This is not an answer, but some information in attempt to clear the air.
Using the first definition for the limit function, we have:
$$f(z)=(1-z)^2F_2(\alpha;1,1;\alpha,\alpha;z,z)$$
Using the integral definition for this Appell function we obtain:
$$f(z)=(1-z)^2(\alpha-1)^2 \int_0^1 \int_0^1 \frac{(1-u)^{\alpha-2}(1-v)^{\alpha-2} du dv}{(1-z (u+v))^\alpha}$$
Just as the series only converges for $z \leq \frac{1}{2}$ (if we are looking for $z>0$ at least), it's clear that the integral only exists for $z \leq \frac{1}{2}$, because otherwise it blows up for $\alpha >1$. And we can't have $\alpha <1$ either, because of the terms in the numerator.
We can define the function for $z>1/2$ as the Cauchy principal value of the integral, but that's all I can offer.

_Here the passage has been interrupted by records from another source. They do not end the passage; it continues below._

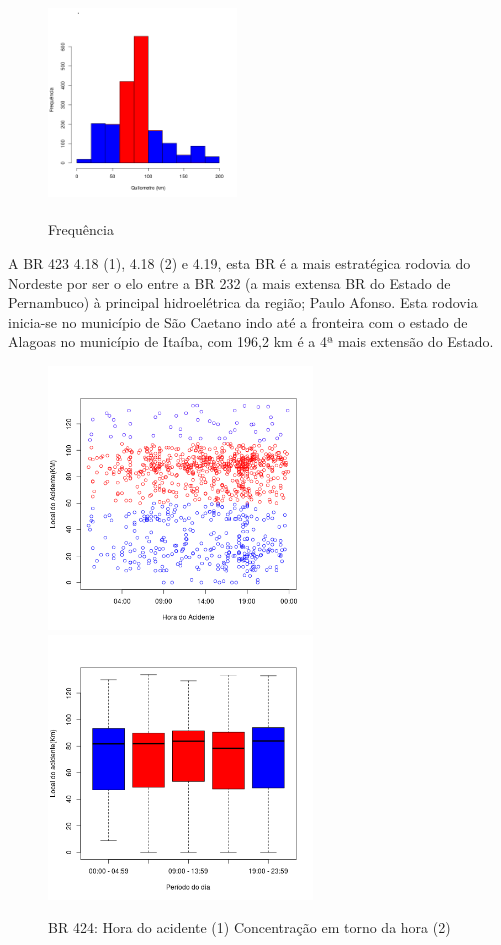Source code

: \quad \quad
\begin{figure}[h]
	\centering
	\caption{ Frequência}
	\includegraphics[width=5cm,height=6cm]{Figuras/Preprocess/br423_3.png}
\end{figure}

A BR 423 4.18 (1), 4.18 (2)  e 4.19, esta BR é a mais estratégica rodovia do Nordeste por ser o elo entre a BR 232 (a mais extensa BR do Estado de Pernambuco) à principal hidroelétrica da região; Paulo Afonso. Esta rodovia inicia-se no município de São Caetano indo até a fronteira com o estado de Alagoas no município de Itaíba, com 196,2 km é a 4ª mais extensão do Estado.
\pagebreak

\begin{figure}[h]
	\caption{BR 424: Hora do acidente (1) Concentração em torno da hora (2)}
	\includegraphics[width=7cm,height=7cm]{Figuras/Preprocess/br424_1.png}
	\includegraphics[width=7cm,height=7cm]{Figuras/Preprocess/br424_2.png}
	
\end{figure}

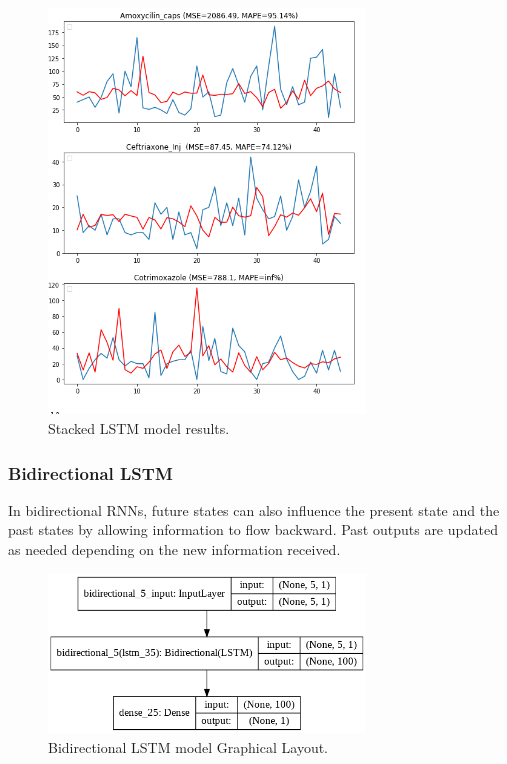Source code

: \documentclass[12pt]{report}
\begin{document}
\begin{figure}[H]%
\begin {center}
\includegraphics[width=0.75\textwidth]{images/stacked (2).png}
\caption{Stacked LSTM model results.}
\label{fig:ecg}
\end {center}
\end{figure}

\subsubsection{Bidirectional LSTM}

In bidirectional RNNs, future states can also influence the present state and the past states by allowing information to flow backward. Past outputs are updated as needed depending on the new information received.

\begin{figure}[H]%
\begin {center}
\includegraphics[width=0.75\textwidth]{Bidirectional.png}
\caption{Bidirectional LSTM model Graphical Layout.}
\label{fig:ecg}
\end {center}
\end{figure}
\end{document}
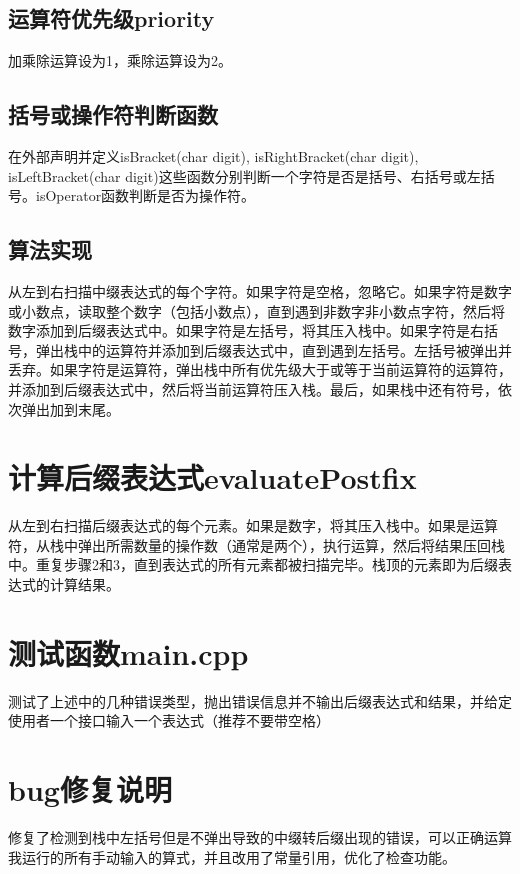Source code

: \documentclass{article}
\begin{document}
\subsection{运算符优先级priority}加乘除运算设为1，乘除运算设为2。

\subsection{括号或操作符判断函数}在外部声明并定义isBracket(char digit), isRightBracket(char digit), isLeftBracket(char digit)这些函数分别判断一个字符是否是括号、右括号或左括号。isOperator函数判断是否为操作符。

\subsection{算法实现}从左到右扫描中缀表达式的每个字符。如果字符是空格，忽略它。如果字符是数字或小数点，读取整个数字（包括小数点），直到遇到非数字非小数点字符，然后将数字添加到后缀表达式中。如果字符是左括号，将其压入栈中。如果字符是右括号，弹出栈中的运算符并添加到后缀表达式中，直到遇到左括号。左括号被弹出并丢弃。如果字符是运算符，弹出栈中所有优先级大于或等于当前运算符的运算符，并添加到后缀表达式中，然后将当前运算符压入栈。最后，如果栈中还有符号，依次弹出加到末尾。

\section{计算后缀表达式evaluatePostfix}
从左到右扫描后缀表达式的每个元素。如果是数字，将其压入栈中。如果是运算符，从栈中弹出所需数量的操作数（通常是两个），执行运算，然后将结果压回栈中。重复步骤2和3，直到表达式的所有元素都被扫描完毕。栈顶的元素即为后缀表达式的计算结果。

\section{测试函数main.cpp}

测试了上述中的几种错误类型，抛出错误信息并不输出后缀表达式和结果，并给定使用者一个接口输入一个表达式（推荐不要带空格）

\section{bug修复说明}

修复了检测到栈中左括号但是不弹出导致的中缀转后缀出现的错误，可以正确运算我运行的所有手动输入的算式，并且改用了常量引用，优化了检查功能。
\end{document}
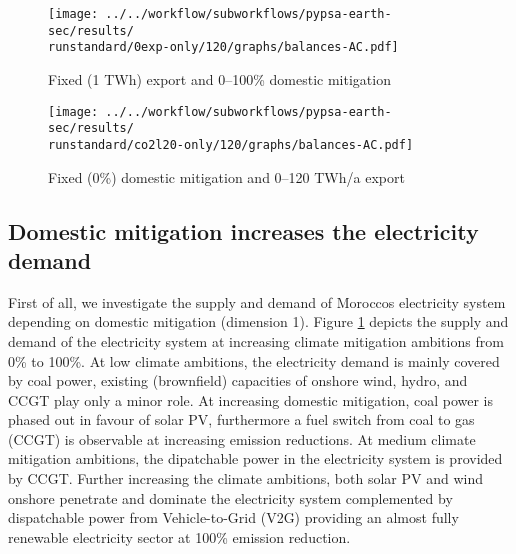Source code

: \begin{figure*}[h!]
    \centering
    \begin{subfigure}[b]{0.49\linewidth}
        \centering
        \texttt{[image: ../../workflow/subworkflows/pypsa-earth-sec/results/\\runstandard/0exp-only/120/graphs/balances-AC.pdf]}
        \caption{Fixed (1 TWh) export and 0--100\% domestic mitigation}
        \label{fig:balances-ac-0exp-120}
    \end{subfigure}
    \hfill
    \begin{subfigure}[b]{0.49\linewidth}
        \centering
        \texttt{[image: ../../workflow/subworkflows/pypsa-earth-sec/results/\\runstandard/co2l20-only/120/graphs/balances-AC.pdf]}
        \caption{Fixed (0\%) domestic mitigation and 0--120 TWh/a export}
        \label{fig:balances-ac-co2l20-120}
    \end{subfigure}
    \hfill
    \caption{Electricity supply and demand at fixed export levels and increasing domestic mitigation export (\ref{fig:balances-ac-0exp-120}) and vice versa (\ref{fig:balances-ac-co2l20-120}). Increasing domestic mitigation first phases out carbon-intensive coal generation in favor of CCGT, at medium to high mitigation the electricity system is fully renewable supported by flexibility through V2G and sector coupling. Increasing electricity demands cover EVs and hydrogen generation for other sectors.
    At increasing hydrogen exports the additional electricity required for hydrogen electrolysis is covered by onshore wind and solar PV, as imposed by the hydrogen regulation. 
    }
    \label{fig:balances-ac}
\end{figure*}


\subsection*{Domestic mitigation increases the electricity demand}
\label{subsec:increase_limit}
First of all, we investigate the supply and demand of Moroccos electricity system depending on domestic mitigation (dimension 1). Figure \ref{fig:balances-ac-0exp-120} depicts the supply and demand of the electricity system at increasing climate mitigation ambitions from 0\% to 100\%. At low climate ambitions, the electricity demand is mainly covered by coal power, existing (brownfield) capacities of onshore wind, hydro, and CCGT play only a minor role. 
At increasing domestic mitigation, coal power is phased out in favour of solar PV, furthermore a fuel switch from coal to gas (CCGT) is observable at increasing emission reductions. At medium climate mitigation ambitions, the dipatchable power in the electricity system is provided by CCGT. 
Further increasing the climate ambitions, both solar PV and wind onshore penetrate and dominate the electricity system complemented by dispatchable power from Vehicle-to-Grid (V2G) providing an almost fully renewable electricity sector at 100\% emission reduction. 

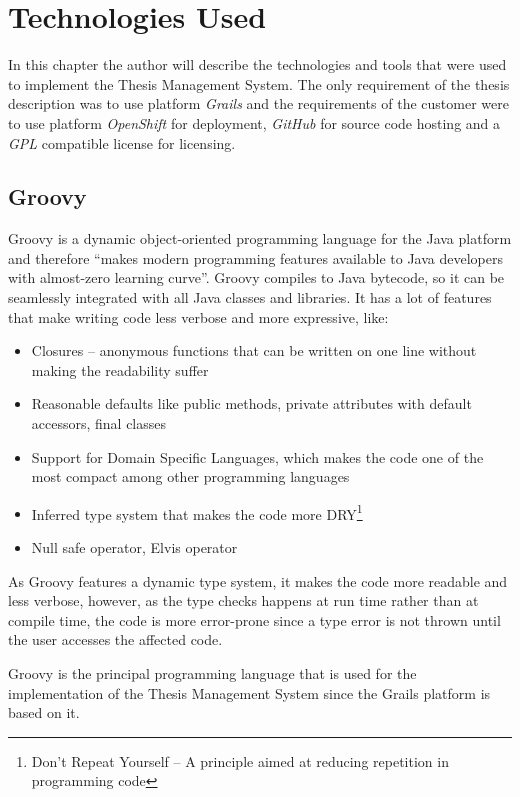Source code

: \chapter{Technologies Used}

In this chapter the author will describe the technologies and tools that were used to implement the Thesis Management System. The only requirement of the thesis description was to use platform \emph{Grails} and the requirements of the customer were to use platform \emph{OpenShift} for deployment, \emph{GitHub} for source code hosting and a \emph{GPL} compatible license for licensing.

\section{Groovy}

Groovy is a dynamic object-oriented programming language for the Java platform and therefore ``makes modern programming features available to Java developers with almost-zero learning curve''\cite{groovy-homepage}. Groovy compiles to Java bytecode, so it can be seamlessly integrated with all Java classes and libraries\cite{groovy-homepage}. It has a lot of features that make writing code less verbose and more expressive, like:

\begin{itemize}
    \item Closures -- anonymous functions that can be written on one line without making the readability suffer
    \item Reasonable defaults like public methods, private attributes with default accessors, final classes
    \item Support for Domain Specific Languages, which makes the code one of the most compact among other programming languages
    \item Inferred type system that makes the code more DRY\footnote{Don't Repeat Yourself -- A principle aimed at reducing repetition in programming code}
    \item Null safe operator, Elvis operator
\end{itemize}

As Groovy features a dynamic type system, it makes the code more readable and less verbose, however, as the type checks happens at run time rather than at compile time, the code is more error-prone since a type error is not thrown until the user accesses the affected code.

Groovy is the principal programming language that is used for the implementation of the Thesis Management System since the Grails platform is based on it.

The fact that $$f_n(z)=\left(\frac{1-z}{1-z^{n+1}}\right)^2\sum_{k,\ell=0}^n\frac{(\alpha)_{k+\ell}(1)_k(1)_\ell}{(\alpha)_k(\alpha)_\ell k! \ell !}z^{k+\ell}$$
all exist and are real for $z>1/2$ doesn't mean anything, because what we are looking for is the limit $f(z) = \lim_{n \to \infty} f_n(z)$.

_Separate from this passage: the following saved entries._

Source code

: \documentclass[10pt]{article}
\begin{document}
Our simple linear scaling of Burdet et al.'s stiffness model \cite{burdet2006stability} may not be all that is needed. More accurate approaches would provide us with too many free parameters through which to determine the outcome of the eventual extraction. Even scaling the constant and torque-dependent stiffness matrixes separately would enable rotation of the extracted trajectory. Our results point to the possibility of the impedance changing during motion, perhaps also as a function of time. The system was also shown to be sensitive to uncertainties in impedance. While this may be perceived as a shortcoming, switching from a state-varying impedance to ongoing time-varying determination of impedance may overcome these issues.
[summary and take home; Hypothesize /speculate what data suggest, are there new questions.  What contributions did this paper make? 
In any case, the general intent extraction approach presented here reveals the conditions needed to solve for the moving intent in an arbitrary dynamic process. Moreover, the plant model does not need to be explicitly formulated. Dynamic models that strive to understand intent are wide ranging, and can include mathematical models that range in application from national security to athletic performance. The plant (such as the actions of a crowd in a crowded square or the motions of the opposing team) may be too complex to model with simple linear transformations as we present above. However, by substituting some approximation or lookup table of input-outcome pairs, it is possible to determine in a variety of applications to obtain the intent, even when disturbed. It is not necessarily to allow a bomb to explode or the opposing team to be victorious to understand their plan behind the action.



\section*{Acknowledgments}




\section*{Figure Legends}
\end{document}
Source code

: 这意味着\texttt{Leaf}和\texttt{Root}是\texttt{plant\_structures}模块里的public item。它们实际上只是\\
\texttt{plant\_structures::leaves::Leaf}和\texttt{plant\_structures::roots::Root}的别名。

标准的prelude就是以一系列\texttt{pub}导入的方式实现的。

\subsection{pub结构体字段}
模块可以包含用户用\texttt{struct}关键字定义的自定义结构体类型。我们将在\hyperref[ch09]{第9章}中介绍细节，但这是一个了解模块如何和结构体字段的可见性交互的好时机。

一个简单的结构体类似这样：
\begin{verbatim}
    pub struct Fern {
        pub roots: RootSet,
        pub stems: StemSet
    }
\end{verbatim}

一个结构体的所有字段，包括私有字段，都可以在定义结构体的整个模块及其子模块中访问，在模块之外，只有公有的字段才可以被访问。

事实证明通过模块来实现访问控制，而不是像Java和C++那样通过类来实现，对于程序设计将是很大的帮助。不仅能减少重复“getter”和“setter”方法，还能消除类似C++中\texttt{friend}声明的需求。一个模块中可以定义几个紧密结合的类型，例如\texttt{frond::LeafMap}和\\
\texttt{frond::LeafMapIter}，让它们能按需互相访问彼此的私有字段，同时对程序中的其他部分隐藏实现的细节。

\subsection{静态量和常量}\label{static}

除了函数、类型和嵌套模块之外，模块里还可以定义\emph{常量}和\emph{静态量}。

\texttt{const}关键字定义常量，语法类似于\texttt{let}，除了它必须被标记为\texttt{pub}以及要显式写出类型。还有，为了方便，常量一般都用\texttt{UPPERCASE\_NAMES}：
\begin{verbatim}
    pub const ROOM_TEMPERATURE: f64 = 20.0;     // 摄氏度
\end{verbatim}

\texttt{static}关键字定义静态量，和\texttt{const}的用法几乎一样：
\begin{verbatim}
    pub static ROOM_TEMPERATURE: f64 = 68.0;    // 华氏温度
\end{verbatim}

My claim is as follows. For $z>1/2$ neither the "limit of the partial sums definition" nor the "double integral definition" would work as stated.

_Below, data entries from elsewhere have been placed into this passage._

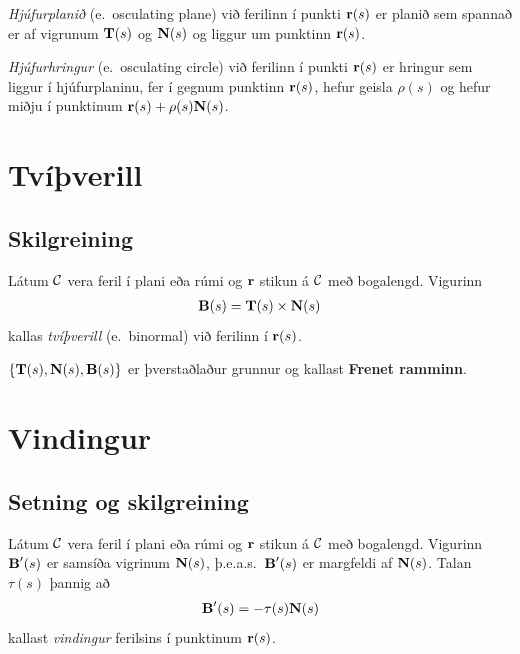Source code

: \documentclass[a4paper,10pt,icelandic]{sphinxmanual}
\begin{document}
\emph{Hjúfurplanið} (e. osculating plane) við ferilinn í punkti
\(\mbox{${\bf r}$}(s)\) er planið sem spannað er af vigrunum
\(\mbox{${\bf T}$}(s)\) og \(\mbox{${\bf N}$}(s)\) og liggur um
punktinn \(\mbox{${\bf r}$}(s)\).

\emph{Hjúfurhringur} (e. osculating circle) við ferilinn í punkti
\(\mbox{${\bf r}$}(s)\) er hringur sem liggur í hjúfurplaninu, fer í
gegnum punktinn \(\mbox{${\bf r}$}(s)\), hefur geisla
\(\rho(s)\) og hefur miðju í punktinum
\(\mbox{${\bf r}$}(s)+\rho(s)\mbox{${\bf N}$}(s)\).


\section{Tvíþverill}
\label{Kafli1:tviverill}

\subsection{Skilgreining}
\label{Kafli1:id18}\label{Kafli1:index-17}
Látum \(\cal C\) vera feril í plani eða rúmi og
\(\mbox{${\bf r}$}\) stikun á \(\cal C\) með bogalengd. Vigurinn
\begin{gather}
\begin{split}\displaystyle \mbox{${\bf B}$}(s)=\mbox{${\bf T}$}(s)\times \mbox{${\bf N}$}(s)\end{split}\notag
\end{gather}
kallas \emph{tvíþverill} (e. binormal) við ferilinn í
\(\mbox{${\bf r}$}(s)\).

\(\{\mbox{${\bf T}$}(s),\mbox{${\bf N}$}(s),\mbox{${\bf B}$}(s)\}\)
er þverstaðlaður grunnur og kallast \textbf{Frenet ramminn}.


\section{Vindingur}
\label{Kafli1:vindingur}

\subsection{Setning og skilgreining}
\label{Kafli1:index-18}\label{Kafli1:setning-og-skilgreining}
Látum \(\cal C\) vera feril í plani eða rúmi og
\(\mbox{${\bf r}$}\) stikun á \(\cal C\) með bogalengd. Vigurinn
\(\mbox{${\bf B}$}'(s)\) er samsíða vigrinum
\(\mbox{${\bf N}$}(s)\), þ.e.a.s. \(\mbox{${\bf B}$}'(s)\) er
margfeldi af \(\mbox{${\bf N}$}(s)\). Talan \(\tau(s)\) þannig
að
\begin{gather}
\begin{split}\displaystyle \mbox{${\bf B}$}'(s)=-\tau(s)\mbox{${\bf N}$}(s)\end{split}\notag
\end{gather}
kallast \emph{vindingur} ferilsins í punktinum \(\mbox{${\bf r}$}(s)\).
\end{document}
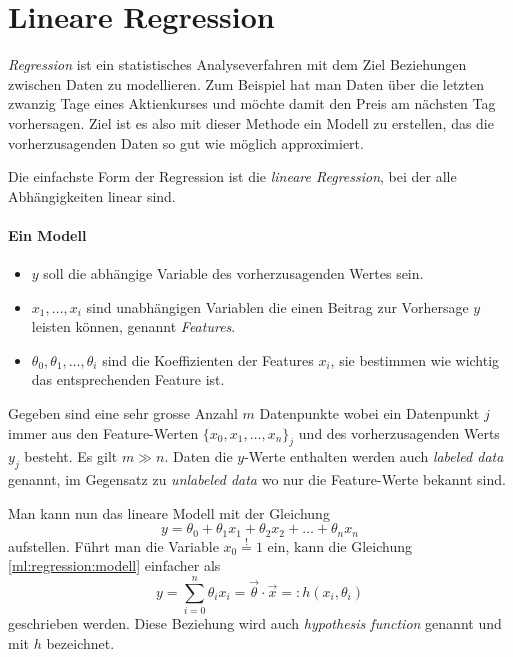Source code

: %
%
%
%

\section{Lineare Regression\label{chapter:ml:regression}}

\emph{Regression} ist ein statistisches Analyseverfahren mit dem Ziel Beziehungen zwischen
Daten zu modellieren. Zum Beispiel hat man Daten über die letzten zwanzig Tage eines
Aktienkurses und möchte damit den Preis am nächsten Tag vorhersagen. Ziel ist es also mit
dieser Methode ein Modell zu erstellen, das die vorherzusagenden Daten so gut wie möglich
approximiert.

Die einfachste Form der Regression ist die \emph{lineare Regression}, bei der alle Abhängigkeiten linear
sind.

\paragraph{Ein Modell}
\begin{itemize}
    \item $y$ soll die abhängige Variable des vorherzusagenden Wertes sein.
    \item $x_1, \dots, x_i$ sind unabhängigen Variablen die einen Beitrag zur Vorhersage
    $y$ leisten können, genannt \emph{Features}.
    \item $\theta_0, \theta_1, \dots, \theta_i$ sind die Koeffizienten der Features $x_i$,
    sie bestimmen wie wichtig das entsprechenden Feature ist.
\end{itemize}

Gegeben sind eine sehr grosse Anzahl $m$ Datenpunkte wobei ein Datenpunkt $j$ immer aus
den Feature-Werten $\{ x_0, x_1, \dots, x_n \}_j$ und des vorherzusagenden Werts $y_j$ besteht.
Es gilt $m \gg n$. Daten die $y$-Werte enthalten werden auch \emph{labeled data} genannt,
im Gegensatz zu \emph{unlabeled data} wo nur die Feature-Werte bekannt sind.

Man kann nun das lineare Modell mit der Gleichung
\begin{equation}
y = \theta_0 + \theta_1 x_1 + \theta_2 x_2 + \dots + \theta_n x_n
\label{ml:regression:modell}
\end{equation}
aufstellen. Führt man die Variable $x_0 \overset{!}{=} 1$ ein, kann die Gleichung
\ref{ml:regression:modell} einfacher als
\begin{equation}
y = \sum_{i = 0}^{n} \theta_i x_i = \vec \theta \cdot \vec x =: h(x_i, \theta_i)
\label{ml:regression:hypothesis}
\end{equation}
geschrieben werden. Diese Beziehung wird auch \emph{hypothesis function} genannt und mit
$h$ bezeichnet.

Some further thoughts. The integrand is symmetric, so we can redefine:
$$g(z)=\frac{f(z)}{(1-z)^2(\alpha-1)^2}= 2\int_0^1 \int_0^u \frac{(1-u)^{\alpha-2}(1-v)^{\alpha-2} dv du}{(1-z (u+v))^\alpha}$$
$$v=u t$$
$$g(z)=2 \int_0^1 \int_0^1 \frac{(1-u)^{\alpha-2}(1-t u)^{\alpha-2} u dt du}{(1-z (1+t) u)^\alpha}$$
$$g(z)=2 \int_0^1 \int_0^1 \frac{(1-(1+t)u+t u^2)^{\alpha-2} u dt du}{(1-z (1+t) u)^\alpha}$$
Not sure if this could help us, but just in case.
Update:
Using the other definition:
$$f(z)=\frac{\int_0^\infty \left({_1F_1}(1,\alpha,z x)\right)^2 x^{\alpha-1} e^{-x}\,\mathrm dx}{\left(\int_0^\infty {_1F_1}(1,\alpha,z x) x^{\alpha-1} e^{-x}\,\mathrm dx\right)^2}+1$$
It's clear that the integral in the numerator doesn't converge for $z>1/2$, because the confluent hypergeometric function behaves like the exponential.
Meanwhile, the integral in the denominator does converge for $1/2<z<1$.
Unfortunately, I don't know how to provide the analytic continuation using any of those definitions.